Yes, pretty much everybody in the industry said “duh!” when it was revealed (well, “semi-officially”) that USA and Israel are behind the Stuxnet code.
However, if you think about it, there are some interesting implications of this:
- What do you call “malware” working for the good guys? “Attack software”? “Sabotage-ware”? “Good malware”? We need a whole new language to describe what we are seeing now. This is "one man’s terrorist is another man’s freedom fighter" all over again…
- “Malware” (with the above caveat) developer is now a legitimate occupation that you can put on your resume. Example: “2006-2007: developed ‘attack software’ for XYZ government”
- An attack launched by one state’s military/intelligence against another state using “malware” is a reality.

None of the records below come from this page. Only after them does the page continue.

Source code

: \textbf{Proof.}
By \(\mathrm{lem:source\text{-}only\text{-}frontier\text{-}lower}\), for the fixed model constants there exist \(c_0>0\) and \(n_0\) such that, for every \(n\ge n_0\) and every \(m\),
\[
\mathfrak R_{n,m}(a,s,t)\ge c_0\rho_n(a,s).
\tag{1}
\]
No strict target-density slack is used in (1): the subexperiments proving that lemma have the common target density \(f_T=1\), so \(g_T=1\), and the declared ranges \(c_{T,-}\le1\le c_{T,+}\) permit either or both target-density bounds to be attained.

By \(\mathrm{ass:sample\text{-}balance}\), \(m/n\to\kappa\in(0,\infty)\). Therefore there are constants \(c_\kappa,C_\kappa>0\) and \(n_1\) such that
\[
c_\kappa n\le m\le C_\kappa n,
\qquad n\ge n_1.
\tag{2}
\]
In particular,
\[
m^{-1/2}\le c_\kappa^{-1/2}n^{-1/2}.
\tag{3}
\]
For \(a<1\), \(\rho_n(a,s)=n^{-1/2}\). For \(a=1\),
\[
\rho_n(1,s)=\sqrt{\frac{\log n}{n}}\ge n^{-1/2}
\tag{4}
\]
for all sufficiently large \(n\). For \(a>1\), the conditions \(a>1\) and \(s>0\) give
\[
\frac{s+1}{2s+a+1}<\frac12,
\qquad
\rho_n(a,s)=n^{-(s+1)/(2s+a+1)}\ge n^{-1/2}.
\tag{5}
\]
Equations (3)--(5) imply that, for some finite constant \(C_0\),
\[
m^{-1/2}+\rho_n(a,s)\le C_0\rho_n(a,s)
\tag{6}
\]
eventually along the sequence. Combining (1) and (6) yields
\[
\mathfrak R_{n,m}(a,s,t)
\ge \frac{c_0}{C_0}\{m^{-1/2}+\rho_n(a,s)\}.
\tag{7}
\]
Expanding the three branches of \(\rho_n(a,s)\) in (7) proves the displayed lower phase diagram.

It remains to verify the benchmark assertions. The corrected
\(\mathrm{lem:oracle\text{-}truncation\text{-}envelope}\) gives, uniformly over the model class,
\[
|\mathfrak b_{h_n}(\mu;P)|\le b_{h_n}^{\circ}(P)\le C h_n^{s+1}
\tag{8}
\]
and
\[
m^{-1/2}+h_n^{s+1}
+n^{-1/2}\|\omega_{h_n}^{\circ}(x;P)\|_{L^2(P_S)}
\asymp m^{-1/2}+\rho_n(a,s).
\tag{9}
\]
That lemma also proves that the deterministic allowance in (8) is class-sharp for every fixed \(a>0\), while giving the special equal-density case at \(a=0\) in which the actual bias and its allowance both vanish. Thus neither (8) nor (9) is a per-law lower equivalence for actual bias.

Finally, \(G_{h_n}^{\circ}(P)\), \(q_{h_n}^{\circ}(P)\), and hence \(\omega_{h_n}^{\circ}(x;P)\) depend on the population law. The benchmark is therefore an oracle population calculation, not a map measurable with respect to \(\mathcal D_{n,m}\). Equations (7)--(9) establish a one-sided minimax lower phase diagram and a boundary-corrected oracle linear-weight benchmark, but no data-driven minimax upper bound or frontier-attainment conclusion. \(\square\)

This is probably not cybercrime? (well, just like spying, this actually looks like crime to the victim – as was pointed out to me, spying is often prosecuted in civilian courts and thus can be seen as a special kind of a crime, despite that a foreign government is behind it). This is not “cyber-terrorism.” Is this cyber-sabotage? Is it cyber-warfare after all? I have to grudgingly agree that it might be. Then again, warfare has many forms already, even without tossing “cyber” in the mix.
- Also, state-developed “malware” used against other states raises interesting questions regarding malware defenses. Such software needs to hide from AV defenses, just like it criminal brethren which leads to the situation described back in 2007: if you have a 0-day (or a novel malware hiding tech), you can choose to defend against it OR attack others with it, but likely not both.
- This is (to the best of my knowledge) the first example of technology invented by criminals (well, sort of – science fiction authors first described “malware”) and then adopted for legitimate military purposes that happened in modern times.
Any other thoughts?
If not, all I can say is “we live in interesting times”!